If your Swift code involves operator and precedence group declarations, they can be parsed into another source file and then added to the `OperatorTable` instance using `addSourceFile`:
```swift
let moreOperators =
"""
precedencegroup ExponentiationPrecedence {
associativity: right
higherThan: MultiplicationPrecedence
}
infix operator **: ExponentiationPrecedence
"""
let parsedOperators = Parser.parse(source: moreOperators)
// Adds **, ExponentiationPrecedence to the set of known operators and precedence groups.
try opPrecedence.addSourceFile(parsedOperators)
let parsed2 = Parser.parse(source: "b ** c ** d")
dump(parsed2) // contains SequenceExprSyntax(b, **, c, **, d)
let folded2 = try opPrecedence.foldAll(parsed2)
dump(folded2) // contains InfixOperatorExpr(b, **, InfixOperatorExpr(c, **, d))
```
## Error handling
By default, any of the operations that can produce an error, whether folding a sequence or parsing a source file's operators and precedence groups into a table, will throw an instance of <doc:OperatorError>. However, each entry point takes an optional error handler (of type <doc:OperatorErrorHandler>) that will be called with each error that occurs.
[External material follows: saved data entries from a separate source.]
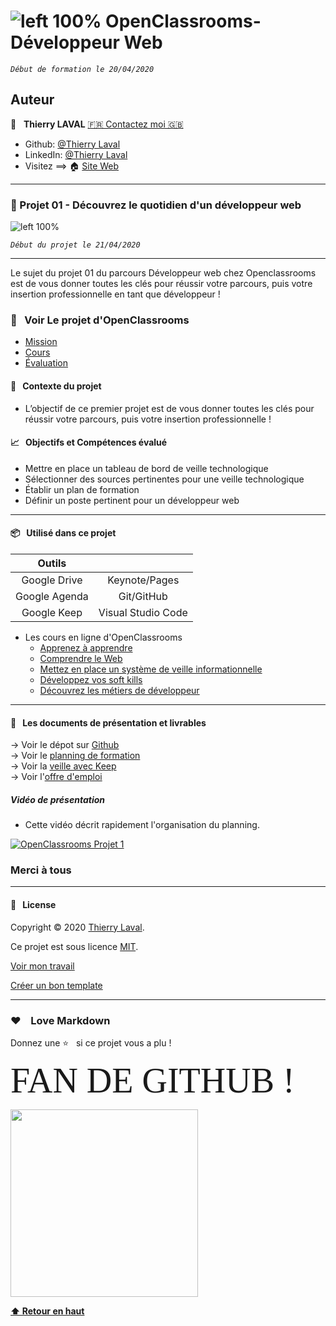 # ![left 100%](https://github.com/thierry-laval/archives/blob/master/images/Logo_OpenClassrooms.png?raw=true) OpenClassrooms-Développeur Web

_`Début de formation le 20/04/2020`_

## Auteur

👤 &nbsp; **Thierry LAVAL** [🇫🇷 Contactez moi 🇬🇧](<contact@thierrylaval.dev>)

* Github: [@Thierry Laval](https://github.com/thierry-laval)
* LinkedIn: [@Thierry Laval](https://www.linkedin.com/in/thierry-laval)
* Visitez ==> 🏠 [Site Web](https://thierrylaval.dev)

***

### 📎 Projet 01 - Découvrez le quotidien d'un développeur web

![left 100%](00_Projet_1_OCR/projet1.png?raw=true)

_`Début du projet le 21/04/2020`_

***

Le sujet du projet 01 du parcours Développeur web chez Openclassrooms est de vous donner toutes les clés pour réussir votre parcours, puis votre insertion professionnelle en tant que développeur !

### 👀  &nbsp; Voir Le projet d'OpenClassrooms

* [Mission](00_Projet_1_OCR/1_mission.pdf "Cliquez pour voir le projet")
* [Cours](00_Projet_1_OCR/2_cours.pdf "Cliquez pour voir le projet")
* [Évaluation](00_Projet_1_OCR/3_evaluation.pdf "Cliquez pour voir le projet")

#### 🔖  &nbsp; Contexte du projet

* L’objectif de ce premier projet est de vous donner toutes les clés pour réussir votre parcours, puis votre insertion professionnelle !

#### 📈  &nbsp; Objectifs et Compétences évalué

* Mettre en place un tableau de bord de veille technologique
* Sélectionner des sources pertinentes pour une veille technologique
* Établir un plan de formation
* Définir un poste pertinent pour un développeur web

***

#### 📦  &nbsp; Utilisé dans ce projet

| Outils         |                    |
| :-------------:|:-------------:     |
| Google Drive   | Keynote/Pages      |
| Google Agenda  | Git/GitHub         |
| Google Keep    | Visual Studio Code |

* Les cours en ligne d'OpenClassrooms
  * [Apprenez à apprendre](https://openclassrooms.com/fr/courses/4312781-apprenez-a-apprendre)
  * [Comprendre le Web](https://openclassrooms.com/fr/courses/1946386-comprendre-le-web)
  * [Mettez en place un système de veille informationnelle](https://openclassrooms.com/fr/courses/4805776-mettez-en-place-un-systeme-de-veille-informationnelle)
  * [Développez vos soft kills](https://openclassrooms.com/fr/courses/6692406-developpez-vos-soft-skills)
  * [Découvrez les métiers de développeur](https://openclassrooms.com/fr/courses/6817086-decouvrez-les-metiers-de-developpeur)

***

#### 🚦 &nbsp; Les documents de présentation et livrables

→ Voir le dépot sur [Github](https://github.com/thierry-laval/Le-quotidien-du-developpeur-web)\
→ Voir le [planning de formation](P1_01_planning_weeks_months.pdf)\
→ Voir la [veille avec Keep](P1_02_outil_veille_Keep.pdf)\
→ Voir l'[offre d'emploi](P1_03_offre_emploi.pdf)

##### Vidéo de présentation

* Cette vidéo décrit rapidement l'organisation du planning.

[![OpenClassrooms Projet 1](http://img.youtube.com/vi/tRvPEQjn_R0/0.jpg)](http://www.youtube.com/watch?feature=player_embedded&v=tRvPEQjn_R0 "Visionnez sur YouTube")

### Merci à tous

***

#### 📝 &nbsp; License

Copyright © 2020 [Thierry Laval](https://gthierrylaval.dev).

Ce projet est sous licence [MIT](LICENCE).

[Voir mon travail](https://github.com/thierry-laval)

[Créer un bon template](https://github.com/thierry-laval/P22-template-pour-un-readme)

***

### &hearts;&nbsp;&nbsp;&nbsp;&nbsp;Love Markdown

Donnez une ⭐️ &nbsp; si ce projet vous a plu !

<span style="font-family:Papyrus; font-size:4em;">FAN DE GITHUB !</span>

<!--[This is an image](https://myoctocat.com/assets/images/base-octocat.svg)-->

<a href="url"><img src="https://myoctocat.com/assets/images/base-octocat.svg" height="300"></a>

**[⬆ Retour en haut](#auteur)** <br>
For example, we can capture errors like this:
```swift
var errors: [OperatorError] = []
let foldedExpr2e = opPrecedence.foldSingle(sequenceExpr2) { error in
errors.append(error)
}
```
As indicated by the lack of `try`, the folding operation will continue even in the presence of errors, and produce a structured syntax tree. That structured syntax tree will have had some fallback behavior applied (e.g., bias toward left-associative when operators cannot be compared), but the sequence expression(s) will have been replaced in the resulting tree.